Aveva in casa un lungo ed affilato coltello, che pareva fatto con un pezzo di lama di spada, foggiato a pugnale. Mentre, estenuato dalla lotta amorosa s’era assopito, Geltrude scese pian piano dal letto e andò a munirsi di quel micidiale strumento. Ritornando si accorse che il marito aveva aperti gli occhi e si affrettò a nascondere l’arma sotto il guanciale. L’uomo si svegliò di fatto e le domandò:
- Che hai, Geltrude?
- Nulla, amor mio, rispose la perfida.
- Perché non dormi?
- Sono tutt’ora in preda all’ineffabile piacere che mi hai arrecato.
- Sei un angelo!
Per tutta replica Geltrude gli cinse un’altra volta il collo colle bianche braccia, squisitamente modellate e cacciandogli la mano dalle dita rosee e affusolate nei capelli, l’attirò a sé e lo baciò sulla bocca.
Fu una nuova giostra, lunga, terribile, snervante, in capo alla quale il povero marito giacque completamente spossato, rifinito di forze, impossibilitato a muovere un braccio a sua difesa. Geltrude stette per lunga pezza sorridente a vederlo ed egli, l’incauto, si addormentò tranquillamente, accarezzato da quello sguardo, che credeva pieno d’amore e di riconoscenza.
Quando si fu assicurata che il marito era immerso in un sonno duro e profondo, Geltrude balzò dal letto seminuda come era e afferrato il pugnale, con un terribile colpo glielo immerse nel petto spaccandogli il cuore.
Il disgraziato non mandò un lamento, spalancò gli occhi e tosto li richiuse, quasi non volesse conoscere la persona che lo aveva colpito. Dopo brevi momenti era morto e irrigidito nel letto.

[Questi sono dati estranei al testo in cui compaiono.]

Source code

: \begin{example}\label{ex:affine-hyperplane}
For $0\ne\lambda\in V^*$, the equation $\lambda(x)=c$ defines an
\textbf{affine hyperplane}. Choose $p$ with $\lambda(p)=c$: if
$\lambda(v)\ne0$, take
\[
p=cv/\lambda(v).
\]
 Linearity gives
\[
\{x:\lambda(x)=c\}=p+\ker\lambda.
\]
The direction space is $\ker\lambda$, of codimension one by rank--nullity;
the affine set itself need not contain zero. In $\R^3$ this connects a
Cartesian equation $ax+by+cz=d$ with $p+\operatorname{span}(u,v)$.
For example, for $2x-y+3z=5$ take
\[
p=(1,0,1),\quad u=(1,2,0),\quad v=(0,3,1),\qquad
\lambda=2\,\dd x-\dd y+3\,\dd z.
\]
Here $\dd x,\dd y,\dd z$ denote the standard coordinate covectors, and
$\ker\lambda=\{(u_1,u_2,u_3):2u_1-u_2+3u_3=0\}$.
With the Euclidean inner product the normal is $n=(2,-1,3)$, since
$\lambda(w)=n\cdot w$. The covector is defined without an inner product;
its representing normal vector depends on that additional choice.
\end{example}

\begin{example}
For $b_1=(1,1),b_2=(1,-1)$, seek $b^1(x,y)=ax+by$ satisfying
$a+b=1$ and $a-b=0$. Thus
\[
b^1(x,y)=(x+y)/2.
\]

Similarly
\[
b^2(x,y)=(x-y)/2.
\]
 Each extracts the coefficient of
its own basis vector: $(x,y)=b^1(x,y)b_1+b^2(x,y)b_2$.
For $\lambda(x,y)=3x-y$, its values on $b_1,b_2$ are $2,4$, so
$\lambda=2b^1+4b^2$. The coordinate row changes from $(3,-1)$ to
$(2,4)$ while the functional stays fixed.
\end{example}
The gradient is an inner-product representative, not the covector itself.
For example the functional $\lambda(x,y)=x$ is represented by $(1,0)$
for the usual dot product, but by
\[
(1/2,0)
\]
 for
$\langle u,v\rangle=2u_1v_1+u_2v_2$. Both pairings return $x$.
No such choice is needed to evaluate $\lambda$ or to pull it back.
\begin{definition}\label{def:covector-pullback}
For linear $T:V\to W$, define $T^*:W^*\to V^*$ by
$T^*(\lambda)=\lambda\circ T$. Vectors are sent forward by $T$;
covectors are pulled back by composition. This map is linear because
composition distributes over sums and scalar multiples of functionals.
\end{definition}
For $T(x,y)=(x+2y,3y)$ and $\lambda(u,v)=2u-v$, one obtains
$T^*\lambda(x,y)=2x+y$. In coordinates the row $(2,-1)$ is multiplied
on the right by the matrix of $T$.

Geltrude gli coprì il capo colle coltri, lasciandogli infisso il pugnale nella ferita; quindi si accinse a vestirsi tranquillamente, senza un’ombra di terrore o di rimorso. Il primo ostacolo alla sua felicità lo aveva rimosso la sorte, facendo morir di parto la moglie del suo amante. Giudicava pertanto naturale ch’essa avesse a toglier di mezzo l’altro. Quell’uomo, anziano, brutto, avea goduto anche troppo di lei. Non poteva dire di averla pagata troppo cara.
Tali i pensieri dell’assassina, mentre compiva i preparativi della partenza.
Raccolti tutti i suoi effetti preziosi, i denari che il marito aveva ritratti dalla vendita del negozio già effettuata, e i valori che possedeva, e messili in una valigia, che richiuse co’ suoi indumenti necessari e colla biancheria, mise il resto dei suoi effetti in un’altra valigia, e pian piano uscì, serrando la porta accuratamente.